Friday, June 6th, 2008

Clearly, if I am going to be a blogger, I better get to it more than once
every three weeks, huh?  Anyway, I have something I’m burning to write about. 

As we get closer to knowing who is in the race for President and we watch the weather patterns
across the globe become stranger as we approach the summer months, I am faced with a question
that a lot of us probably think about especially if we live at a level of consciousness that includes
wanting a meaningful life.  That question is “How much can I do?”. 

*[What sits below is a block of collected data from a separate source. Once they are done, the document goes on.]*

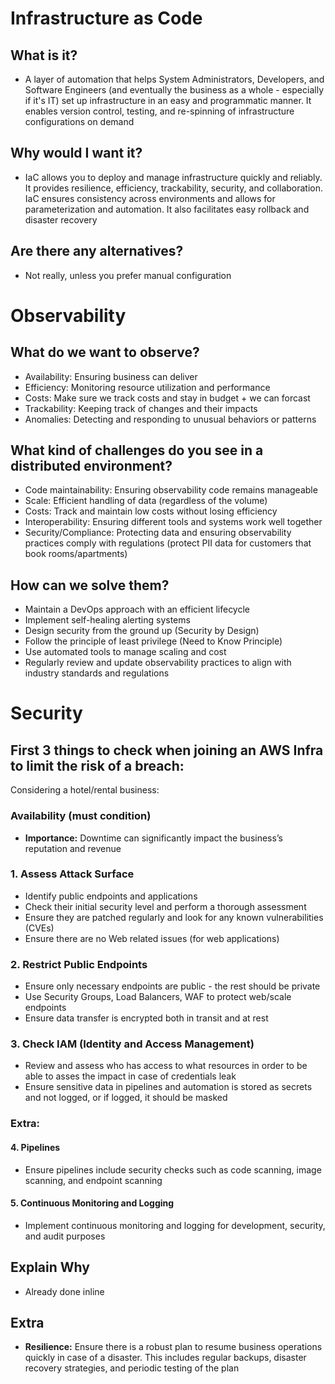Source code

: # Infrastructure as Code

## What is it?
- A layer of automation that helps System Administrators, Developers, and Software Engineers (and eventually the business as a whole - especially if it's IT) set up infrastructure in an easy and programmatic manner. It enables version control, testing, and re-spinning of infrastructure configurations on demand

## Why would I want it?
- IaC allows you to deploy and manage infrastructure quickly and reliably. It provides resilience, efficiency, trackability, security, and collaboration. IaC ensures consistency across environments and allows for parameterization and automation. It also facilitates easy rollback and disaster recovery

## Are there any alternatives?
- Not really, unless you prefer manual configuration

# Observability

## What do we want to observe?
- Availability: Ensuring business can deliver
- Efficiency: Monitoring resource utilization and performance
- Costs: Make sure we track costs and stay in budget + we can forcast
- Trackability: Keeping track of changes and their impacts
- Anomalies: Detecting and responding to unusual behaviors or patterns

## What kind of challenges do you see in a distributed environment?
- Code maintainability: Ensuring observability code remains manageable
- Scale: Efficient handling of data (regardless of the volume)
- Costs: Track and maintain low costs without losing efficiency
- Interoperability: Ensuring different tools and systems work well together
- Security/Compliance: Protecting data and ensuring observability practices comply with regulations (protect PII data for customers that book rooms/apartments)

## How can we solve them?
- Maintain a DevOps approach with an efficient lifecycle
- Implement self-healing alerting systems
- Design security from the ground up (Security by Design)
- Follow the principle of least privilege (Need to Know Principle)
- Use automated tools to manage scaling and cost
- Regularly review and update observability practices to align with industry standards and regulations

# Security

## First 3 things to check when joining an AWS Infra to limit the risk of a breach:
Considering a hotel/rental business:

### Availability (must condition)
- **Importance:** Downtime can significantly impact the business’s reputation and revenue

### 1. Assess Attack Surface
- Identify public endpoints and applications
- Check their initial security level and perform a thorough assessment
- Ensure they are patched regularly and look for any known vulnerabilities (CVEs)
- Ensure there are no Web related issues (for web applications)

### 2. Restrict Public Endpoints
- Ensure only necessary endpoints are public - the rest should be private
- Use Security Groups, Load Balancers, WAF to protect web/scale endpoints
- Ensure data transfer is encrypted both in transit and at rest

### 3. Check IAM (Identity and Access Management)
- Review and assess who has access to what resources in order to be able to asses the impact in case of credentials leak
- Ensure sensitive data in pipelines and automation is stored as secrets and not logged, or if logged, it should be masked

### Extra:
#### 4. Pipelines
- Ensure pipelines include security checks such as code scanning, image scanning, and endpoint scanning

#### 5. Continuous Monitoring and Logging
- Implement continuous monitoring and logging for development, security, and audit purposes

## Explain Why

- Already done inline

## Extra

- **Resilience:** Ensure there is a robust plan to resume business operations quickly in case of a disaster. This includes regular backups, disaster recovery strategies, and periodic testing of the plan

I sometimes daydream of working as a campaign volunteer or lobbying congress for safer vehicles to ride my children in (why don’t buses and trains have seat belts?!) and then don’t take any action since I have a life to run that would be upset by my absence if I fought for a greater cause. 

In the last twenty four hours, I have been back in my fantasy of tackling a huge issue and this time it’s food labeling.  You see, I have a son with a seizure disorder.  Wyatt is seven and has epilepsy.  He has dozens of seizures a day and by some miracle, he is a perfectly ‘normal’ little boy with a good quality of life.  Many kids with epilepsy are but shells of the child they once were.  Even with that said, I work, like any parent would, to find a way to stop his seizures.  We have tried and failed with several medications and for the last nine months we have been on the Modified Atkins Diet for seizures that has given us marginal results.  Atkins is based on a high-fat and very low carb intake.  Wyatt is allowed ten carbs a day. (That’s ten grapes to you and me!) Needless, to say this is a very tough regimen to keep but he is amazingly compliant.  As you might imagine, I use a lot of sugar free products to create things for him and especially to find treats he can have that make him feel like a normal kid with a normal craving for sweets.

In the last two days, I came up with a maple flavored ‘ice cream’ (there is no such thing as low-carb ice cream, really but I made a cream-based ice pop for him).  I used Walden Farms Sugar Free Pancake Syrup to give it the flavor and sweetening.  I shared my yummy treat with an online group of parents I connect with about the diet and somehow we got into an online conversation about additives in the syrup and other brands that may contain ingredients that are seizure triggers and yet not included on the label.  The next thing I know I am on the phone to Walden Farms to find that yes, indeed, one of the dreaded substances that trigger seizures for Wyatt, Sodium Benzoate, is in the product but not listed on the label.
I was livid and deeply saddened at the same time.  Wyatt has had this syrup everyday with breakfast for almost a year and I just made him a new treat he LOVES with it.  I have been feeding my kid a seizure trigger unknowingly this whole time.  How am I supposed to help him if careful label-reading is just a farce?!

So, how much can I do?  I’ll blog about it, I’ll let the company know in writing that they are being irresponsible and then what pull do I have?  The FDA made these rules—so see?  I am ready to lobby congress or the FDA or someone to tell us the TRUTH about what is in the foods we give our kids. I say that, but will I really do it?  Can I afford the time away from my kids to fight for all kids?  It’s a tough call.  The pull from both sides is big.  There is no reason I can’t start small so that’s what I’ll do.  Thanks for being part of the first step.

A meaningful life isn’t necessarily measured by how far-reaching our impact is.